Entries supplied:
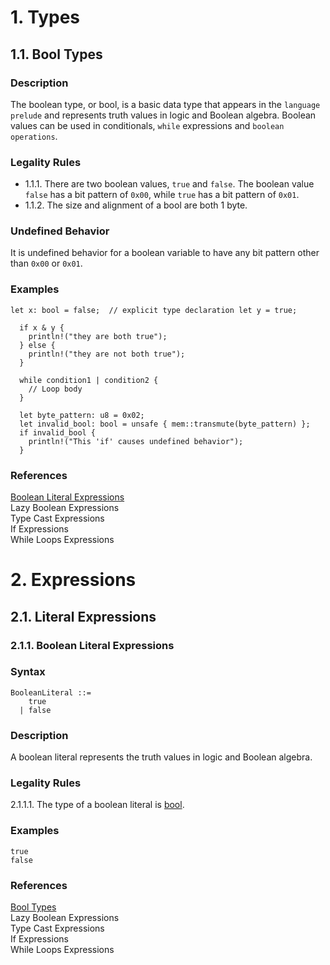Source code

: # 1. Types
## 1.1. Bool Types <a name="1.1."></a>
### Description

The boolean type, or bool, is a basic data type that appears in the `language prelude` and represents truth values in logic and Boolean algebra. Boolean values can be used in conditionals, `while` expressions and `boolean operations`.

### Legality Rules
- 1.1.1. There are two boolean values, `true` and `false`. The boolean value `false` has a bit pattern of `0x00`, while `true` has a bit pattern of `0x01`.
- 1.1.2. The size and alignment of a bool are both 1 byte.

### Undefined Behavior
It is undefined behavior for a boolean variable to have any bit pattern other than `0x00` or `0x01`. 

### Examples
`
  let x: bool = false;  // explicit type declaration
  let y = true;
`
```
  if x & y {
    println!("they are both true");
  } else {
    println!("they are not both true");
  }
```
```
  while condition1 | condition2 {
    // Loop body
  }
```
```
  let byte_pattern: u8 = 0x02;
  let invalid_bool: bool = unsafe { mem::transmute(byte_pattern) };
  if invalid_bool {
    println!("This 'if' causes undefined behavior");
  } 
```

### References
[Boolean Literal Expressions](#2.1.1.) \
Lazy Boolean Expressions \
Type Cast Expressions \
If Expressions \
While Loops Expressions 


# 2. Expressions
## 2.1. Literal Expressions
### 2.1.1. Boolean Literal Expressions <a name="2.1.1."></a>


### Syntax
   <a name="boolean-literal-syntax"></a>
    
    BooleanLiteral ::= 
        true 
      | false 

### Description
A boolean literal represents the truth values in logic and Boolean algebra.

### Legality Rules
2.1.1.1. The type of a boolean literal is [bool](#1.1.).

### Examples
`
  true
` \
`
  false
`

### References
[Bool Types](#1.1.) \
Lazy Boolean Expressions \
Type Cast Expressions \
If Expressions \
While Loops Expressions 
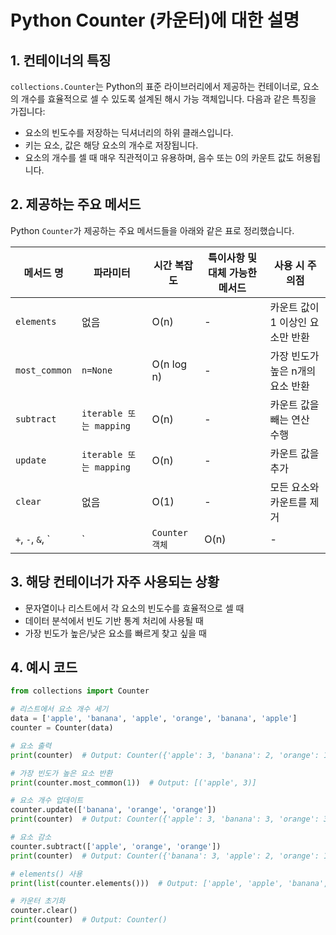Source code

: 
# Python Counter (카운터)에 대한 설명

## 1. 컨테이너의 특징
`collections.Counter`는 Python의 표준 라이브러리에서 제공하는 컨테이너로, 요소의 개수를 효율적으로 셀 수 있도록 설계된 해시 가능 객체입니다. 다음과 같은 특징을 가집니다:
- 요소의 빈도수를 저장하는 딕셔너리의 하위 클래스입니다.
- 키는 요소, 값은 해당 요소의 개수로 저장됩니다.
- 요소의 개수를 셀 때 매우 직관적이고 유용하며, 음수 또는 0의 카운트 값도 허용됩니다.

## 2. 제공하는 주요 메서드
Python `Counter`가 제공하는 주요 메서드들을 아래와 같은 표로 정리했습니다.

| 메서드 명         | 파라미터          | 시간 복잡도 | 특이사항 및 대체 가능한 메서드 | 사용 시 주의점                          |
|-------------------|-------------------|-------------|-------------------------------|----------------------------------------|
| `elements`        | 없음              | O(n)        | -                             | 카운트 값이 1 이상인 요소만 반환         |
| `most_common`     | `n=None`         | O(n log n)  | -                             | 가장 빈도가 높은 n개의 요소 반환         |
| `subtract`        | `iterable 또는 mapping` | O(n)   | -                             | 카운트 값을 빼는 연산 수행              |
| `update`          | `iterable 또는 mapping` | O(n)   | -                             | 카운트 값을 추가                        |
| `clear`           | 없음              | O(1)        | -                             | 모든 요소와 카운트를 제거                |
| `+`, `-`, `&`, `|` | `Counter 객체`   | O(n)        | -                             | 덧셈, 뺄셈, 교집합, 합집합 연산 가능      |

## 3. 해당 컨테이너가 자주 사용되는 상황
- 문자열이나 리스트에서 각 요소의 빈도수를 효율적으로 셀 때
- 데이터 분석에서 빈도 기반 통계 처리에 사용될 때
- 가장 빈도가 높은/낮은 요소를 빠르게 찾고 싶을 때

## 4. 예시 코드

```python
from collections import Counter

# 리스트에서 요소 개수 세기
data = ['apple', 'banana', 'apple', 'orange', 'banana', 'apple']
counter = Counter(data)

# 요소 출력
print(counter)  # Output: Counter({'apple': 3, 'banana': 2, 'orange': 1})

# 가장 빈도가 높은 요소 반환
print(counter.most_common(1))  # Output: [('apple', 3)]

# 요소 개수 업데이트
counter.update(['banana', 'orange', 'orange'])
print(counter)  # Output: Counter({'apple': 3, 'banana': 3, 'orange': 3})

# 요소 감소
counter.subtract(['apple', 'orange', 'orange'])
print(counter)  # Output: Counter({'banana': 3, 'apple': 2, 'orange': 1})

# elements() 사용
print(list(counter.elements()))  # Output: ['apple', 'apple', 'banana', 'banana', 'banana', 'orange']

# 카운터 초기화
counter.clear()
print(counter)  # Output: Counter()
```

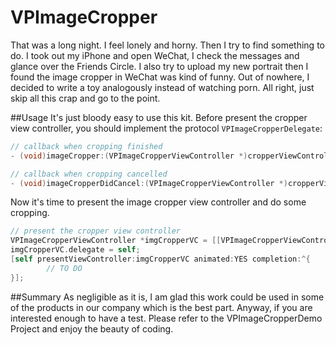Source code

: VPImageCropper
==============

That was a long night. I feel lonely and horny. Then I try to find something to do. I took out my iPhone and open WeChat, I check the messages and glance over the Friends Circle. I also try to upload my new portrait then I found the image cropper in WeChat was kind of funny. Out of nowhere, I decided to write a toy analogously instead of watching porn. All right, just skip all this crap and go to the point.

##Usage
It's just bloody easy to use this kit. Before present the cropper view controller, you should implement the protocol ``VPImageCropperDelegate``:

```ObjectiveC
// callback when cropping finished
- (void)imageCropper:(VPImageCropperViewController *)cropperViewController didFinished:(UIImage *)editedImage;

// callback when cropping cancelled
- (void)imageCropperDidCancel:(VPImageCropperViewController *)cropperViewController;
```

Now it's time to present the image cropper view controller and do some cropping.
```ObjectiveC
// present the cropper view controller
VPImageCropperViewController *imgCropperVC = [[VPImageCropperViewController alloc] initWithImage:portraitImg cropFrame:CGRectMake(0, 100.0f, self.view.frame.size.width, self.view.frame.size.width) limitScaleRatio:3.0];
imgCropperVC.delegate = self;
[self presentViewController:imgCropperVC animated:YES completion:^{
        // TO DO
}];
```

##Summary
As negligible as it is, I am glad this work could be used in some of the products in our company which is the best part. Anyway, if you are interested enough to have a test. Please refer to the VPImageCropperDemo Project and enjoy the beauty of coding.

What you need to do:
Your answer should be each line of the data that contains the word "logic", copied as it stands.

Answer box:
The boolean type, or bool, is a basic data type that appears in the `language prelude` and represents truth values in logic and Boolean algebra. Boolean values can be used in conditionals, `while` expressions and `boolean operations`.
A boolean literal represents the truth values in logic and Boolean algebra.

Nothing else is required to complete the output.